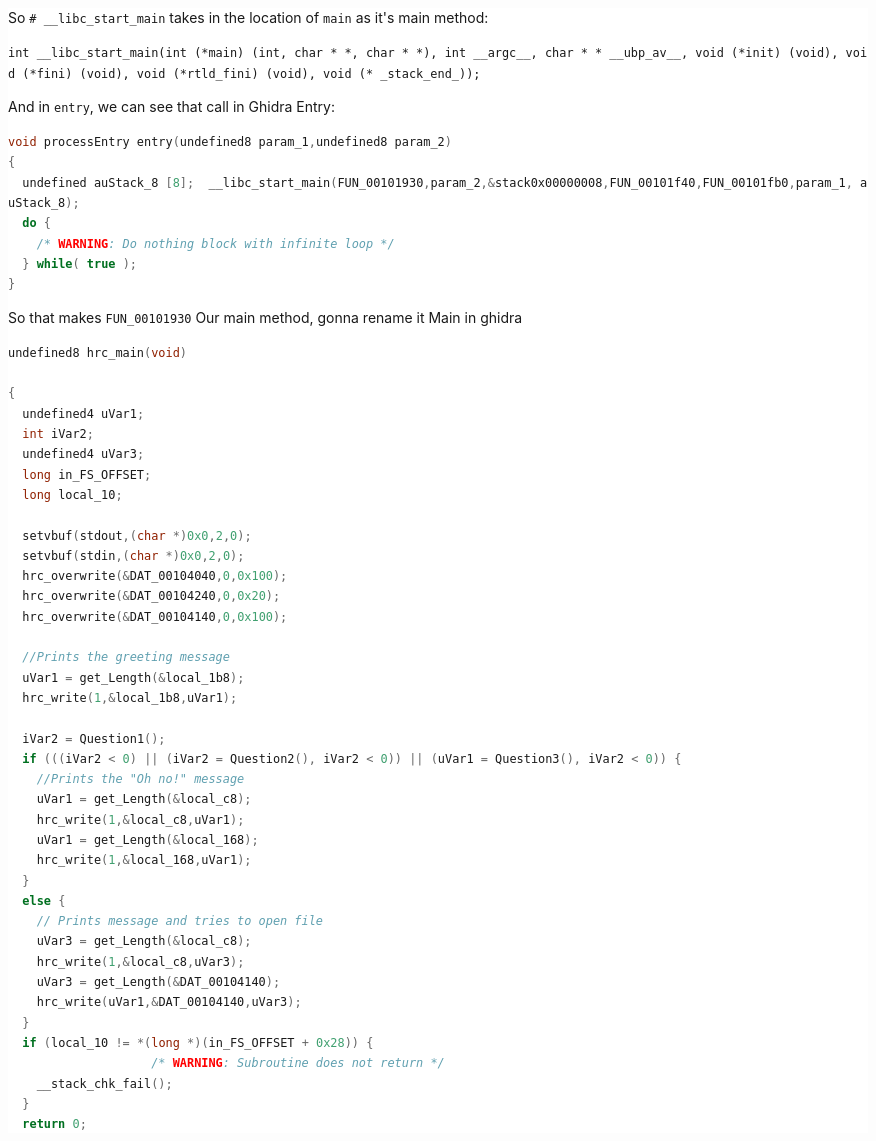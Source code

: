 So `# __libc_start_main` takes in the location of `main` as it's main method:
```
int __libc_start_main(int (*main) (int, char * *, char * *), int __argc__, char * * __ubp_av__, void (*init) (void), void (*fini) (void), void (*rtld_fini) (void), void (* _stack_end_));
```
And in `entry`, we can see that call in Ghidra
Entry:
```c
void processEntry entry(undefined8 param_1,undefined8 param_2)
{
  undefined auStack_8 [8];  __libc_start_main(FUN_00101930,param_2,&stack0x00000008,FUN_00101f40,FUN_00101fb0,param_1, auStack_8);
  do {
    /* WARNING: Do nothing block with infinite loop */
  } while( true );
}
```
So that makes `FUN_00101930` Our main method, gonna rename it
Main in ghidra
```c
undefined8 hrc_main(void)

{
  undefined4 uVar1;
  int iVar2;
  undefined4 uVar3;
  long in_FS_OFFSET;
  long local_10;

  setvbuf(stdout,(char *)0x0,2,0);
  setvbuf(stdin,(char *)0x0,2,0);
  hrc_overwrite(&DAT_00104040,0,0x100);
  hrc_overwrite(&DAT_00104240,0,0x20);
  hrc_overwrite(&DAT_00104140,0,0x100);

  //Prints the greeting message
  uVar1 = get_Length(&local_1b8);
  hrc_write(1,&local_1b8,uVar1);
 
  iVar2 = Question1();
  if (((iVar2 < 0) || (iVar2 = Question2(), iVar2 < 0)) || (uVar1 = Question3(), iVar2 < 0)) {
    //Prints the "Oh no!" message
    uVar1 = get_Length(&local_c8);
    hrc_write(1,&local_c8,uVar1);
    uVar1 = get_Length(&local_168);
    hrc_write(1,&local_168,uVar1);
  }
  else {
    // Prints message and tries to open file
    uVar3 = get_Length(&local_c8);
    hrc_write(1,&local_c8,uVar3);
    uVar3 = get_Length(&DAT_00104140);
    hrc_write(uVar1,&DAT_00104140,uVar3);
  }
  if (local_10 != *(long *)(in_FS_OFFSET + 0x28)) {
                    /* WARNING: Subroutine does not return */
    __stack_chk_fail();
  }
  return 0;
```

- **TASK PROMPT**
Every line above carrying the word "return" needs to be shown.

- **ANSWER TO THIS TASK**
                    /* WARNING: Subroutine does not return */
  return 0;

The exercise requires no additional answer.